**Exercise aim:**
Pull every line from the records that has the word "UniformCrossover" in it.

== Task data

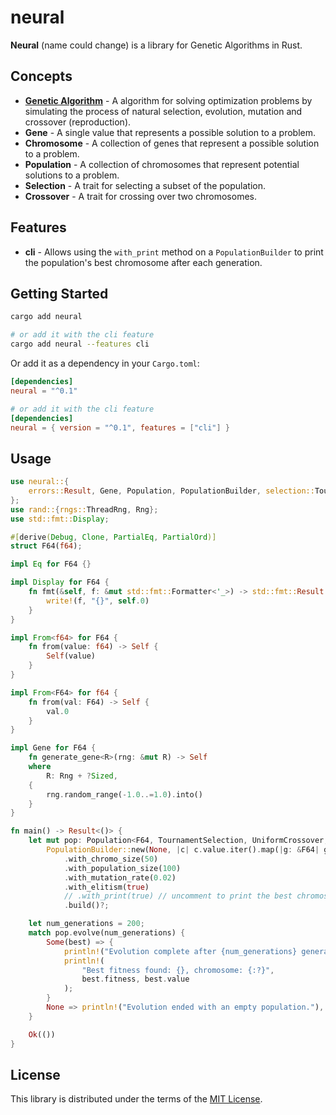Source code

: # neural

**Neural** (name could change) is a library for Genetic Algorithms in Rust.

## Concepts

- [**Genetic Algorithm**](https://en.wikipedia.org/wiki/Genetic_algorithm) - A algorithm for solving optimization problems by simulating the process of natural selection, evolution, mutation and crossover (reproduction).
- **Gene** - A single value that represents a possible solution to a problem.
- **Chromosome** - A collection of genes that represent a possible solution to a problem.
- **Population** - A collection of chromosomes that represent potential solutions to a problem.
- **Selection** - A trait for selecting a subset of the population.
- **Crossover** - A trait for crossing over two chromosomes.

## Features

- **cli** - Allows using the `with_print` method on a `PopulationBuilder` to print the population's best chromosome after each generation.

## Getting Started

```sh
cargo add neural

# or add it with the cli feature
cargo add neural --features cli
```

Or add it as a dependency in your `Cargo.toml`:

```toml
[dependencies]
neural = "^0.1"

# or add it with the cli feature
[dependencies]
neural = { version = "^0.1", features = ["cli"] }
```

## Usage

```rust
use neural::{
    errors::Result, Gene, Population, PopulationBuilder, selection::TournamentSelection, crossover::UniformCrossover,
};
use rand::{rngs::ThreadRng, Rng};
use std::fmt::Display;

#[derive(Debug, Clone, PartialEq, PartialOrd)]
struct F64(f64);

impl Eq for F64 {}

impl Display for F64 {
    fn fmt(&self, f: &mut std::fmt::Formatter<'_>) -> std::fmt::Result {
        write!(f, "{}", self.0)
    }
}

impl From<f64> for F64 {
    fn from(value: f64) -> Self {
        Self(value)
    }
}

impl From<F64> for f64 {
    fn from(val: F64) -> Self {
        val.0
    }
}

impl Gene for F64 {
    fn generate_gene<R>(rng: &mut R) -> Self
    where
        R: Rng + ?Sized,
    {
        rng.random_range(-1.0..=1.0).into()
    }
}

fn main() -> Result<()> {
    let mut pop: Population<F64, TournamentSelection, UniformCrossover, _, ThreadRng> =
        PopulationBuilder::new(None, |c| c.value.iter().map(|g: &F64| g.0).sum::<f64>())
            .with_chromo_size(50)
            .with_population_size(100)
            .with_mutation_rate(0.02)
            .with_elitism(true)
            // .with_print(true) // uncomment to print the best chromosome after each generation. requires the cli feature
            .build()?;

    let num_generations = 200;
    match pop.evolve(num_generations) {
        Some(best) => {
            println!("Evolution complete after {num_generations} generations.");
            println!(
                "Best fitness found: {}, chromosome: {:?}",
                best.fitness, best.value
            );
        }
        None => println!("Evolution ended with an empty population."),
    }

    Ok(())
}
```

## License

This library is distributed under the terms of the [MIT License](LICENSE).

====

**Task output:**
    errors::Result, Gene, Population, PopulationBuilder, selection::TournamentSelection, crossover::UniformCrossover,
    let mut pop: Population<F64, TournamentSelection, UniformCrossover, _, ThreadRng> =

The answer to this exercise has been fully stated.